Report the number of lines in the data where the word "such" appears, and add no other text.

Content starts

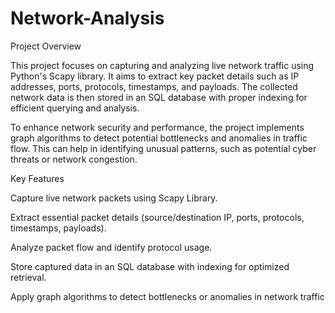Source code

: # Network-Analysis

Project Overview

This project focuses on capturing and analyzing live network traffic using Python's Scapy library. It aims to extract key packet details such as IP addresses, ports, protocols, timestamps, and payloads. The collected network data is then stored in an SQL database with proper indexing for efficient querying and analysis.

To enhance network security and performance, the project implements graph algorithms to detect potential bottlenecks and anomalies in traffic flow. This can help in identifying unusual patterns, such as potential cyber threats or network congestion.

Key Features

Capture live network packets using Scapy Library.

Extract essential packet details (source/destination IP, ports, protocols, timestamps, payloads).

Analyze packet flow and identify protocol usage.

Store captured data in an SQL database with indexing for optimized retrieval.

Apply graph algorithms to detect bottlenecks or anomalies in network traffic
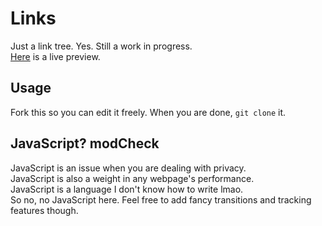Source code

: # Links
Just a link tree. Yes. Still a work in progress.\
[Here](https://jfalava.eu) is a live preview.

## Usage
Fork this so you can edit it freely. When you are done, `git clone` it.

## JavaScript? modCheck
JavaScript is an issue when you are dealing with privacy.\
JavaScript is also a weight in any webpage's performance.\
JavaScript is a language I don't know how to write lmao.\
So no, no JavaScript here. Feel free to add fancy transitions and tracking features though.
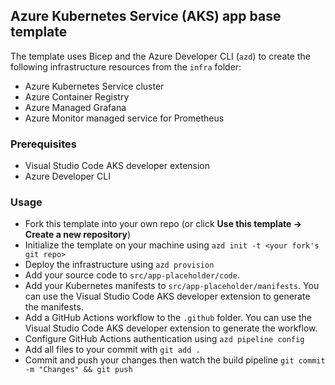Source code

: ## Azure Kubernetes Service (AKS) app base template

The template uses Bicep and the Azure Developer CLI (`azd`) to create the following infrastructure resources from the `infra` folder:
- Azure Kubernetes Service cluster
- Azure Container Registry
- Azure Managed Grafana
- Azure Monitor managed service for Prometheus

### Prerequisites
- Visual Studio Code AKS developer extension
- Azure Developer CLI

### Usage

- Fork this template into your own repo (or click **Use this template -> Create a new repository**)
- Initialize the template on your machine using `azd init -t <your fork's git repo>`
- Deploy the infrastructure using `azd provision`
- Add your source code to `src/app-placeholder/code`.
- Add your Kubernetes manifests to `src/app-placeholder/manifests`. You can use the Visual Studio Code AKS developer extension to generate the manifests.
- Add a GitHub Actions workflow to the `.github` folder. You can use the Visual Studio Code AKS developer extension to generate the workflow.
- Configure GitHub Actions authentication using `azd pipeline config`
- Add all files to your commit with `git add .`
- Commit and push your changes then watch the build pipeline `git commit -m "Changes" && git push`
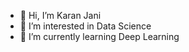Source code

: - 👋 Hi, I’m Karan Jani
- 👀 I’m interested in Data Science
- 🌱 I’m currently learning Deep Learning

<!---
KaranJani/KaranJani is a ✨ special ✨ repository because its `README.md` (this file) appears on your GitHub profile.
You can click the Preview link to take a look at your changes.
--->
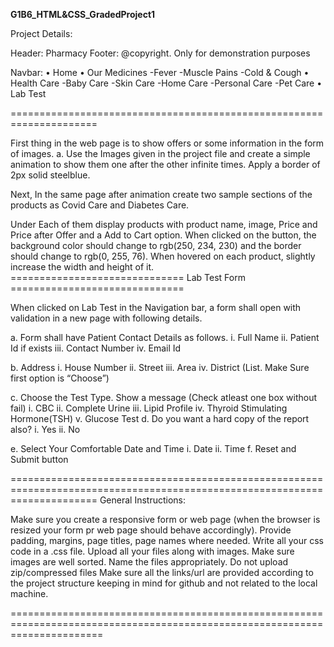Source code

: **G1B6_HTML&CSS_GradedProject1**

Project Details:

Header: Pharmacy 
Footer: @copyright. Only for demonstration purposes

Navbar: 
• Home 
• Our Medicines 
  -Fever 
  -Muscle Pains 
  -Cold & Cough 
• Health Care 
  -Baby Care 
  -Skin Care 
  -Home Care 
  -Personal Care 
  -Pet Care 
• Lab Test

=====================================================================

First thing in the web page is to show offers or some information in the form of images. 
a. Use the Images given in the project file and create a simple animation to show them one after the other infinite times. Apply a border of 2px solid steelblue.

Next, In the same page after animation create two sample sections of the products as Covid Care and Diabetes Care.

Under Each of them display products with product name, image, Price and Price after Offer and a Add to Cart option. When clicked on the button, the background color should change to rgb(250, 234, 230) and the border should change to rgb(0, 255, 76). When hovered on each product, slightly increase the width and height of it.
============================== Lab Test Form ==============================

When clicked on Lab Test in the Navigation bar, a form shall open with validation in a new page with following details. 

a. Form shall have Patient Contact Details as follows. 
i. Full Name 
ii. Patient Id if exists 
iii. Contact Number 
iv. Email Id 

b. Address 
i. House Number 
ii. Street 
iii. Area 
iv. District (List. Make Sure first option is “Choose”) 

c. Choose the Test Type. Show a message (Check atleast one box without fail) 
i. CBC 
ii. Complete Urine 
iii. Lipid Profile 
iv. Thyroid Stimulating Hormone(TSH) 
v. Glucose Test d. Do you want a hard copy of the report also? 
i. Yes 
ii. No 

e. Select Your Comfortable Date and Time 
i. Date 
ii. Time f. Reset and Submit button

===========================================================================================================================
General Instructions:

Make sure you create a responsive form or web page (when the browser is resized your form pr web page should behave accordingly).
Provide padding, margins, page titles, page names where needed.
Write all your css code in a .css file.
Upload all your files along with images. Make sure images are well sorted.
Name the files appropriately.
Do not upload zip/compressed files
Make sure all the links/url are provided according to the project structure keeping in mind for github and not related to the local machine.

============================================================================================================================
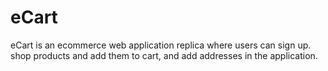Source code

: # eCart
eCart is an ecommerce web application replica where users can sign up. shop products and add them to cart, and add addresses in the application.
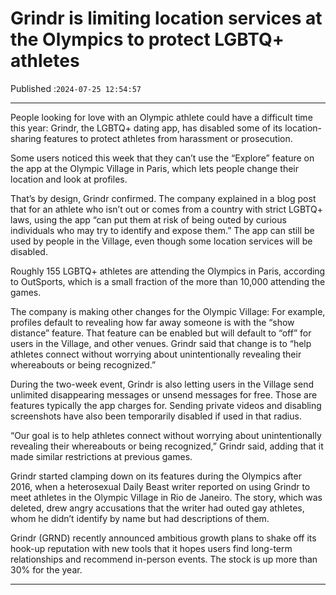 # Grindr is limiting location services at the Olympics to protect LGBTQ+ athletes

Published :`2024-07-25 12:54:57`

---

People looking for love with an Olympic athlete could have a difficult time this year: Grindr, the LGBTQ+ dating app, has disabled some of its location-sharing features to protect athletes from harassment or prosecution.

Some users noticed this week that they can’t use the “Explore” feature on the app at the Olympic Village in Paris, which lets people change their location and look at profiles.

That’s by design, Grindr confirmed. The company explained in a blog post that for an athlete who isn’t out or comes from a country with strict LGBTQ+ laws, using the app “can put them at risk of being outed by curious individuals who may try to identify and expose them.” The app can still be used by people in the Village, even though some location services will be disabled.

Roughly 155 LGBTQ+ athletes are attending the Olympics in Paris, according to OutSports, which is a small fraction of the more than 10,000 attending the games.

The company is making other changes for the Olympic Village: For example, profiles default to revealing how far away someone is with the “show distance” feature. That feature can be enabled but will default to “off” for users in the Village, and other venues. Grindr said that change is to “help athletes connect without worrying about unintentionally revealing their whereabouts or being recognized.”

During the two-week event, Grindr is also letting users in the Village send unlimited disappearing messages or unsend messages for free. Those are features typically the app charges for. Sending private videos and disabling screenshots have also been temporarily disabled if used in that radius.

“Our goal is to help athletes connect without worrying about unintentionally revealing their whereabouts or being recognized,” Grindr said, adding that it made similar restrictions at previous games.

Grindr started clamping down on its features during the Olympics after 2016, when a heterosexual Daily Beast writer reported on using Grindr to meet athletes in the Olympic Village in Rio de Janeiro. The story, which was deleted, drew angry accusations that the writer had outed gay athletes, whom he didn’t identify by name but had descriptions of them.

Grindr (GRND) recently announced ambitious growth plans to shake off its hook-up reputation with new tools that it hopes users find long-term relationships and recommend in-person events. The stock is up more than 30% for the year.

---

Content ends

*Solution*: 2